--- Record excerpts Enclosed Below ---
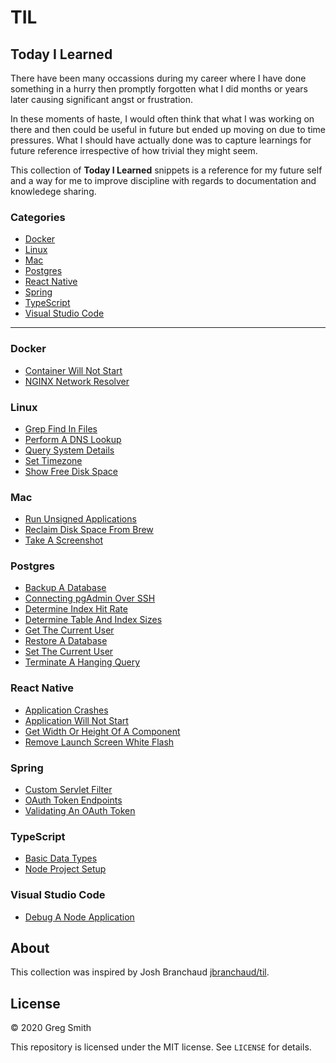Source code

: # TIL

## Today I Learned

There have been many occassions during my career where I have done something in a hurry then promptly forgotten what I did months or years later causing significant angst or frustration. 

In these moments of haste, I would often think that what I was working on there and then could be useful in future but ended up moving on due to time pressures. What I should have actually done was to capture learnings for future reference irrespective of how trivial they might seem.

This collection of __Today I Learned__ snippets is a reference for my future self and a way for me to improve discipline with regards to documentation and knowledege sharing.

### Categories

* [Docker](#docker)
* [Linux](#linux)
* [Mac](#mac)
* [Postgres](#postgres)
* [React Native](#react-native)
* [Spring](#spring)
* [TypeScript](#typescript)
* [Visual Studio Code](#visual-studio-code)

---

### Docker
- [Container Will Not Start](docker/container-will-not-start.md)
- [NGINX Network Resolver](docker/nginx-network-resolver.md)

### Linux
- [Grep Find In Files](linux/grep-find-in-files.md)
- [Perform A DNS Lookup](linux/perform-a-dns-lookup.md)
- [Query System Details](linux/query-system-details.md)
- [Set Timezone](linux/set-timezone.md)
- [Show Free Disk Space](linux/show-free-disk-space.md)

### Mac
- [Run Unsigned Applications](mac/run-unsigned-applications.md)
- [Reclaim Disk Space From Brew](mac/reclaim-diskpace-from-brew.md)
- [Take A Screenshot](mac/take-a-screenshot.md)

### Postgres
- [Backup A Database](postgres/backup-a-database.md)
- [Connecting pgAdmin Over SSH](postgres/connecting-pgadmin-over-ssh.md)
- [Determine Index Hit Rate](postgres/determine-index-hit-rate.md)
- [Determine Table And Index Sizes](postgres/determine-table-and-index-sizes.md)
- [Get The Current User](postgres/get-the-current-user.md)
- [Restore A Database](postgres/restore-a-database.md)
- [Set The Current User](postgres/set-the-current-user.md)
- [Terminate A Hanging Query](postgres/terminate-a-hanging-query.md)

### React Native
- [Application Crashes](react-native/application-crashes.md)
- [Application Will Not Start](react-native/application-will-not-start.md)
- [Get Width Or Height Of A Component](react-native/get-width-or-height-of-a-component.md)
- [Remove Launch Screen White Flash](react-native/remove-launch-screen-white-flash.md)

### Spring
- [Custom Servlet Filter](spring/custom-servlet-filter.md)
- [OAuth Token Endpoints](spring/oauth-token-endpoints.md)
- [Validating An OAuth Token](spring/validating-an-oauth-token.md)

### TypeScript
- [Basic Data Types](typescript/basic-data-types.md)
- [Node Project Setup](typescript/node-project-setup.md)

### Visual Studio Code
- [Debug A Node Application](visual-studio-code/debug-a-node-application.md)

## About

This collection was inspired by Josh Branchaud [jbranchaud/til](https://github.com/jbranchaud/til).

## License

&copy; 2020 Greg Smith

This repository is licensed under the MIT license. See `LICENSE` for details.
--- End of Enclosed Record excerpts ---
_Exercise brief:_ Only an exact copy of the lines from the top of the entries through the line with "There have been", both included, should be given, with all pictures omitted.

_Response to this exercise:_
Source code

: # TIL

## Today I Learned

There have been many occassions during my career where I have done something in a hurry then promptly forgotten what I did months or years later causing significant angst or frustration. 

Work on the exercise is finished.